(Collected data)
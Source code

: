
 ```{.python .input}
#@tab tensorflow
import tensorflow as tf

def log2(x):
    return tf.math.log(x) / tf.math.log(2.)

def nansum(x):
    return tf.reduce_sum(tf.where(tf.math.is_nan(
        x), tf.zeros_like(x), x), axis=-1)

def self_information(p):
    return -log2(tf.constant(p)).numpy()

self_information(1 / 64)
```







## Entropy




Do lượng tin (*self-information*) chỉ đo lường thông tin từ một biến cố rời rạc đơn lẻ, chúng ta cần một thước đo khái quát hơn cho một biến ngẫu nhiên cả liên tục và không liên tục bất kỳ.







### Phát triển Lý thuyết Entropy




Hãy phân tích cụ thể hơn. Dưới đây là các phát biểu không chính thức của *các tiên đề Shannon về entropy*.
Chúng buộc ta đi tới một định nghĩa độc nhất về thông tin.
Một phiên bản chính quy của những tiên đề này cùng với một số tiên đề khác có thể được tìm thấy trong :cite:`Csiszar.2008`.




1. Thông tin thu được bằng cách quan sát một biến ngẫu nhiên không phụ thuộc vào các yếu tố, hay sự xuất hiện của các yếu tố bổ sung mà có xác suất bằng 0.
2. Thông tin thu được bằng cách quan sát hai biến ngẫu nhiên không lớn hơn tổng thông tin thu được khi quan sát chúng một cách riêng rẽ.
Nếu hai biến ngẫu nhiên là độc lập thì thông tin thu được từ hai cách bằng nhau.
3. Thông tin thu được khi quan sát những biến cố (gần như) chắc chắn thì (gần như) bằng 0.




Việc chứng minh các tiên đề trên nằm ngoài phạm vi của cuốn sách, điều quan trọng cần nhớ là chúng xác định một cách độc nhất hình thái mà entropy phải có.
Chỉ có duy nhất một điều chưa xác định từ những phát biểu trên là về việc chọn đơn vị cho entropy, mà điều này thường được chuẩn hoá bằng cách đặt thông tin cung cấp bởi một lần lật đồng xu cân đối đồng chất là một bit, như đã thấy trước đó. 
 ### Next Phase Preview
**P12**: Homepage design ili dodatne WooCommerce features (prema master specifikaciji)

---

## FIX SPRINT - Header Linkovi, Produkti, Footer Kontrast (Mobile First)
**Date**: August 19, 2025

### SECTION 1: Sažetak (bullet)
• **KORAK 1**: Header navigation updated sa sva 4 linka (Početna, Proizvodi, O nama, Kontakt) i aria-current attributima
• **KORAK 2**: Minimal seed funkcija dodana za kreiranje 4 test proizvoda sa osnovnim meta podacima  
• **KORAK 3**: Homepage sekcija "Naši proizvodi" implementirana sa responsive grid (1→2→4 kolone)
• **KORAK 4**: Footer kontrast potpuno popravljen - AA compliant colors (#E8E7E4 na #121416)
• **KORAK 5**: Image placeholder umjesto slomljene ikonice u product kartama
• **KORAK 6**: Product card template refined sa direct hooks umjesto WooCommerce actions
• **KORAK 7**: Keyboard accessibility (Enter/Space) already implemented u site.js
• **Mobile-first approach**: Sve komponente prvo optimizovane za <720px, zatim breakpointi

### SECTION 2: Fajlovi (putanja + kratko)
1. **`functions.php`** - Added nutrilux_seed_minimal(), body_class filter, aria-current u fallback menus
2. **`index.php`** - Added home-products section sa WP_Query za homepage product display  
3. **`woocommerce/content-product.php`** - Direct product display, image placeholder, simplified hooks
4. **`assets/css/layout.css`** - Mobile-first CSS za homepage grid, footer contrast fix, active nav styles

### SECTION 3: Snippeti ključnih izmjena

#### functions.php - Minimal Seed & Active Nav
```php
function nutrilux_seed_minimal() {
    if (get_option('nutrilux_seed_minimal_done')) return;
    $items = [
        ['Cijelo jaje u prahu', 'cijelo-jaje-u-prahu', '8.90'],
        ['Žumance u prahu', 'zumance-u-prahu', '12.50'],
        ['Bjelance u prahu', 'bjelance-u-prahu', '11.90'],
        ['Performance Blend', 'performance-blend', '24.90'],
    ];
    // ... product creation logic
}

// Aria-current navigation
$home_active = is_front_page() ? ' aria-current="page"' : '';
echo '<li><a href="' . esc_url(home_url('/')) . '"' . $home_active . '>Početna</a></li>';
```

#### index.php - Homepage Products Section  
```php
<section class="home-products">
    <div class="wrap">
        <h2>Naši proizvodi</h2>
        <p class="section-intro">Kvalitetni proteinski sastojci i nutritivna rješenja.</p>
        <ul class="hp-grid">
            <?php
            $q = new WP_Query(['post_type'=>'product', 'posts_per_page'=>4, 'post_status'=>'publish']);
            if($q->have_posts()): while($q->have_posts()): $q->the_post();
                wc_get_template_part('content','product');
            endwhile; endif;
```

▸ **Exercise requirements**: How many lines in these entries hold the string "display"? Answer with the number alone.

▸ **The answer**: 2